How far is CPM from withering away as Marxist entity?

published on April 2, 2012

The biggest problem the CPI(M) is facing as it is set to begin its 20th national congress – which is almost certain to become historic for all the wrong reasons – is its inability to fulfill its own duty of remaining as a Marxism-based party just when its leaders are convinced that “Marx alone is right” in the modern world where capitalism is going through unprecedented disasters.

Independent Marxist intellectuals in Kerala and elsewhere are being bold enough to predict that the 20th congress, to be held from April 4 to 9 in Kerala’s northern Kozhikode city, could set in motion the process of the withering away of the CPI(M) as a Marxism-based entity if it continues with its present political, ideological theories and social perspective.

“They (the Marxists) are going to Kozhikode with a huge burden of confusions on their back: political, ideological and organizational,” says Left-leaning journalist Satheesan Warrier. “The political and ideological resolutions they have drafted for the congress are horoscopes of communist idiocy,” he says.

Marxist thinkers say that the CPI(M)’s readiness to approve private property and a new notion called “public ownership” is sure to lead them away from their declared platform and goal of people’s democratic revolution and into social democracy. “This congress will decide whether this will be the last congress of the CPI(M) as a ‘communist’ outfit,” says Warrier.

In the organizational level, the CPI(M) is going through its worst-ever period since the Emergency. The electoral disaster in West Bengal, the loss of power in Kerala, the failure of de-facto power-sharing in the Centre, unprecedented desertions and expulsions from the party, increase of parliamentary whims among leaders and workers, etc have all affected it adversely.

If the collapse in West Bengal showed how its entire edifice had become corrupt and repressive and how alienated it was from the masses it should represent, recent Kerala experiences prove how ill-conceived its experiments with caste and community politics are. In Kerala, the party is in such a pathetic state that it has set up units to spy on is parliamentarians to avert defections.

Thinkers like K Venu point out that one of the biggest problems with the CPI(M) is its aversion to accepting the Indian social and political reality. The party is still not realistic enough to grant the reality of identity politics of Adivasis, Dalits and others in its urge to hold fast to the Western model of class theory, they say.
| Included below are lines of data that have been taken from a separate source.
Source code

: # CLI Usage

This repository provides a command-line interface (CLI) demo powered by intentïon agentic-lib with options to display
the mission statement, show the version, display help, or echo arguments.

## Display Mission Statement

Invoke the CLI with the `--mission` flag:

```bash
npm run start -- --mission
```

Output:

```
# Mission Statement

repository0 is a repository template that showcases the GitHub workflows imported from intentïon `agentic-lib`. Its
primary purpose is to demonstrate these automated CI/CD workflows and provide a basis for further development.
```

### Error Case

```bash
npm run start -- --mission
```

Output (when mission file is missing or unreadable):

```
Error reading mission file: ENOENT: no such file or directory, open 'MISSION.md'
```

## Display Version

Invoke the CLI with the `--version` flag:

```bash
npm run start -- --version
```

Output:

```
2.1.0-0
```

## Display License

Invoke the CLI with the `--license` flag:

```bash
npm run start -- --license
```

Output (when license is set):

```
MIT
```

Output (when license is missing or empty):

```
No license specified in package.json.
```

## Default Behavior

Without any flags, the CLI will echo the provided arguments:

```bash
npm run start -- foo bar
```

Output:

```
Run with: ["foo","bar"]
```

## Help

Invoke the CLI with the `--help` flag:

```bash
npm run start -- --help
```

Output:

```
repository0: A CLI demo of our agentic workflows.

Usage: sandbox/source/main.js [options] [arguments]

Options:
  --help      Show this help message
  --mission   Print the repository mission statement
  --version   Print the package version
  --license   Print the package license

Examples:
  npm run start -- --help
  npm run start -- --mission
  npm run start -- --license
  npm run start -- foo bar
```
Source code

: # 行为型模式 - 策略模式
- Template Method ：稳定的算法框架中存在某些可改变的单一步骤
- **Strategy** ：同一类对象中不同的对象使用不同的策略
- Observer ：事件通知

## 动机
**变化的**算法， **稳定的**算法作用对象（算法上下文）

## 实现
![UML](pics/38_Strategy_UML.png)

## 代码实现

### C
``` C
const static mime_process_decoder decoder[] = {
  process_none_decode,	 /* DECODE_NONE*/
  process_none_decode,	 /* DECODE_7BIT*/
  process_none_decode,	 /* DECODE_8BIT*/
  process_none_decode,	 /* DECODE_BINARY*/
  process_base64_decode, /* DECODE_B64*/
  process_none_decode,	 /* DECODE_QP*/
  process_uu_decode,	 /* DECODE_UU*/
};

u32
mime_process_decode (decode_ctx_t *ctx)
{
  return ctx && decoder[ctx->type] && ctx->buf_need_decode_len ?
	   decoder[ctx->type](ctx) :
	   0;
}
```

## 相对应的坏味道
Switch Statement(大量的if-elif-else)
“They still believe in a hundred-per-cent black-and-white world where human beings are divided on the basis class. They don’t see the colour zones or grey areas. It seems they are afraid of taking a relook at the world and of subjecting Marxism to a rethinking which Marx himself would have advised them to do,” said senior journalist and Marxist thinker Jacob T.

The Marxists are also criticized for their inability to take up people’s causes and launching struggles.  “Can you tell me of a single struggle they have carried out since 2005? Their revolutions are limited to conducting conferences every three years. What that means is that revolution for them is capturing power in the party and keeping it,” says Jacob.

As Kozhikode is preparing to welcome the 804 CPI(M) delegates, the difference between this congress and the one held in Coimbatore four years ago is unmistakable. Despite the exhibitions and seminars associated with it and the flood of posters across Kozhikode, there is a marked lack of enthusiasm within the party and outside about the 20th congress.

The celebration of the event by the media as seen in 2008 is missing this time. The journey of the Red Flag for the congress started at the Martyrs’ Memorial in Alappuzha on Friday but it failed to get much media attention. “That is what happens when you are out of power. The CPI(M) will have to learn to live with that reality too,” said Warrier.